[Material for this task Boundary: Start]
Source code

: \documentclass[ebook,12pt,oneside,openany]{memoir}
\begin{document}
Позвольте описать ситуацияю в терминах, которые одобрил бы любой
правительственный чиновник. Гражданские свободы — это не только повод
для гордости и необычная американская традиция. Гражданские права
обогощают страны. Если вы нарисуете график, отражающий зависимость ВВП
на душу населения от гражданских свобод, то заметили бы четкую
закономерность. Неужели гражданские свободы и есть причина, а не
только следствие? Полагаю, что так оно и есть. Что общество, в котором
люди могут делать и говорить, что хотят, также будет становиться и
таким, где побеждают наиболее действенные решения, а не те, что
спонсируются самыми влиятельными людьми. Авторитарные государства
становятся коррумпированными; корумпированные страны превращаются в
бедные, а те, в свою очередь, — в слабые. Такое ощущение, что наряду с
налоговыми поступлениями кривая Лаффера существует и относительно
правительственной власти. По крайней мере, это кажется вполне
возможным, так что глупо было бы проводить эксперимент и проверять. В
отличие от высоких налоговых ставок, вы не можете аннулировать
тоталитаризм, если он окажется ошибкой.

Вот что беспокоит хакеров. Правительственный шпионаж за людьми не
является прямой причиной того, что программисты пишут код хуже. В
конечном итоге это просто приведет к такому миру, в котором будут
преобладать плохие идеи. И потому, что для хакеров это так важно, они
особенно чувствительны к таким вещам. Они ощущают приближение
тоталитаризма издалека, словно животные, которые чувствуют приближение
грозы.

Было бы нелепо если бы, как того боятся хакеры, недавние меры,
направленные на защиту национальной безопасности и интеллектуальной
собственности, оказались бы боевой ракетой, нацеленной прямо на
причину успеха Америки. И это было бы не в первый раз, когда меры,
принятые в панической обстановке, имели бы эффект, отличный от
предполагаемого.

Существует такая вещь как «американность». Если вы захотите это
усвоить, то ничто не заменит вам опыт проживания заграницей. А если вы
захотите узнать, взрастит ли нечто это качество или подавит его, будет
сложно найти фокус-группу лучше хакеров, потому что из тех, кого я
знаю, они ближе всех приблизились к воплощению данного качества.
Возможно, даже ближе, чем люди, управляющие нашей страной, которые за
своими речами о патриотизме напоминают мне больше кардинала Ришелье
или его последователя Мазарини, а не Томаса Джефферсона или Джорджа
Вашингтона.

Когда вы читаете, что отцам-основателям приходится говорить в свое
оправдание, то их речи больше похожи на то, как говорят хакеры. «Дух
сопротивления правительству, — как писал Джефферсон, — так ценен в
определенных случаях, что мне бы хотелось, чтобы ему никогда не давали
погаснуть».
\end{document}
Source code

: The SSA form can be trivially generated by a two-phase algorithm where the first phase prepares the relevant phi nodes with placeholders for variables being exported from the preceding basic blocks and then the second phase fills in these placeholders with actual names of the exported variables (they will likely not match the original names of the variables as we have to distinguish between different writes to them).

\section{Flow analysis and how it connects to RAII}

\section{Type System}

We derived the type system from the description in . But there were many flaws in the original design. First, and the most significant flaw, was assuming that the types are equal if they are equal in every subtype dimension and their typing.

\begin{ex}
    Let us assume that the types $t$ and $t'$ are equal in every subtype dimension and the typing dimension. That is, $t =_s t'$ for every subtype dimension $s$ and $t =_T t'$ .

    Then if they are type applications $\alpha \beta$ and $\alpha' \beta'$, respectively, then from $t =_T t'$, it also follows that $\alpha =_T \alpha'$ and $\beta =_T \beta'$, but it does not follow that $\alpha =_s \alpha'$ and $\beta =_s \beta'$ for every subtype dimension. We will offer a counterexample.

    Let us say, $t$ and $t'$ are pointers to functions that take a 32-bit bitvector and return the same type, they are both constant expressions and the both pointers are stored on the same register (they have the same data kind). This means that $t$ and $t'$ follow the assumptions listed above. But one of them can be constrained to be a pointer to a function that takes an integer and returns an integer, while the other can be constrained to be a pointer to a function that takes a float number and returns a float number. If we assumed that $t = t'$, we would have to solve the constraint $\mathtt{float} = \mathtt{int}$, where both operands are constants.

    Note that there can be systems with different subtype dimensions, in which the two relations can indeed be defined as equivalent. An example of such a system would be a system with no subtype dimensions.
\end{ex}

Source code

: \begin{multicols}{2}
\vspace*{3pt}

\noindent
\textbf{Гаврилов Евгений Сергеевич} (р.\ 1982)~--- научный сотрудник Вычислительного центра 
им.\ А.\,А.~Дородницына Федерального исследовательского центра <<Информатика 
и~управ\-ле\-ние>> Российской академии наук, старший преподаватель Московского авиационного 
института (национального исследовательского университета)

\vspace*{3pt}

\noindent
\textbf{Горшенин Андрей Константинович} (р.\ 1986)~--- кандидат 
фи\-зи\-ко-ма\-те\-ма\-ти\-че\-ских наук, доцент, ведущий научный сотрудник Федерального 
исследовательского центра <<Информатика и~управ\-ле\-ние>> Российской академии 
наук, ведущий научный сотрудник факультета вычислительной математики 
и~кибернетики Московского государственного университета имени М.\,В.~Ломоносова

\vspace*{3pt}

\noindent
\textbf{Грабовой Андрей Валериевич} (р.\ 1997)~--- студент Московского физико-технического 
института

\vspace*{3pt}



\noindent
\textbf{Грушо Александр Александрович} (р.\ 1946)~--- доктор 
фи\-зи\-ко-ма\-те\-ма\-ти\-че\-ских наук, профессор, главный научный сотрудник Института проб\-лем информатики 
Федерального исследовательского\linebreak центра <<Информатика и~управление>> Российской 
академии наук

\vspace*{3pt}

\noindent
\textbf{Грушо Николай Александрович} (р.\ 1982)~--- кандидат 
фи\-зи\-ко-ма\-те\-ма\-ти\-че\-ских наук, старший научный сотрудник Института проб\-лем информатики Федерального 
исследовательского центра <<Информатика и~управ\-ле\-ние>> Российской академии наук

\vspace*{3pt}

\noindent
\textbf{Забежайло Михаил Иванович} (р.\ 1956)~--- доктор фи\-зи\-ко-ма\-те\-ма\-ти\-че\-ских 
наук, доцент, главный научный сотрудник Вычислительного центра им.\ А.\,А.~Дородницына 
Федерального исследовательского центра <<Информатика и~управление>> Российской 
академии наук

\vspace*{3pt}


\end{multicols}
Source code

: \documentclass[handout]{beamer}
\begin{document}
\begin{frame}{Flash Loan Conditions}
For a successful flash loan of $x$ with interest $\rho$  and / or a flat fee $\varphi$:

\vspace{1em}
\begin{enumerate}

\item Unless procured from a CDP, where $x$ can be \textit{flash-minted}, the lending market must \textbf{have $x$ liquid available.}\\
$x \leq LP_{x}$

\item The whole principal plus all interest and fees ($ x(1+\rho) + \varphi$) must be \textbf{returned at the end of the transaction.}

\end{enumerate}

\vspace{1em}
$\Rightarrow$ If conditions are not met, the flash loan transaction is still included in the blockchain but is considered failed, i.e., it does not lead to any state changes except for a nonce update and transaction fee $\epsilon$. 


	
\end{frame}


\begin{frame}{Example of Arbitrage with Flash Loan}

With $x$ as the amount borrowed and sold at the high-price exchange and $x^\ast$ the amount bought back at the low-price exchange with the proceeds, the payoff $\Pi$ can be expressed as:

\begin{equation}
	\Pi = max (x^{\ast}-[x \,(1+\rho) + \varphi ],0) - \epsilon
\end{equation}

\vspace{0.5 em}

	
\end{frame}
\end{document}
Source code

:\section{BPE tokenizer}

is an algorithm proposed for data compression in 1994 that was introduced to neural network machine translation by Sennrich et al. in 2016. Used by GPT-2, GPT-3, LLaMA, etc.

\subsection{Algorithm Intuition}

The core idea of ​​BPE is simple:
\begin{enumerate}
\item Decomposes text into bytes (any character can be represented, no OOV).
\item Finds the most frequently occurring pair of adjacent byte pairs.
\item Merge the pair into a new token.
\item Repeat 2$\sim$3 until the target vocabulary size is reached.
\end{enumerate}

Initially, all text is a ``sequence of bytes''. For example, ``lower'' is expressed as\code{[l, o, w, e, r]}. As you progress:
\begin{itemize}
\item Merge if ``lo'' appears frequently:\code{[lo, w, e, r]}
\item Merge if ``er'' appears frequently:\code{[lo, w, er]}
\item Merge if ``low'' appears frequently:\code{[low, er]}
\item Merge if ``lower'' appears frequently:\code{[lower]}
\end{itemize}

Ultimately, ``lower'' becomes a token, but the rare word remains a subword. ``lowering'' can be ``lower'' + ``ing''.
[Material for this task Boundary: End]
What the task asks ::
Would you copy, unchanged, the stretch of the records above that begins at the line containing "таким, где побеждают" and ends at the line containing "отличие от высоких", and only that?

Written response ::
таким, где побеждают наиболее действенные решения, а не те, что
спонсируются самыми влиятельными людьми. Авторитарные государства
становятся коррумпированными; корумпированные страны превращаются в
бедные, а те, в свою очередь, — в слабые. Такое ощущение, что наряду с
налоговыми поступлениями кривая Лаффера существует и относительно
правительственной власти. По крайней мере, это кажется вполне
возможным, так что глупо было бы проводить эксперимент и проверять. В
отличие от высоких налоговых ставок, вы не можете аннулировать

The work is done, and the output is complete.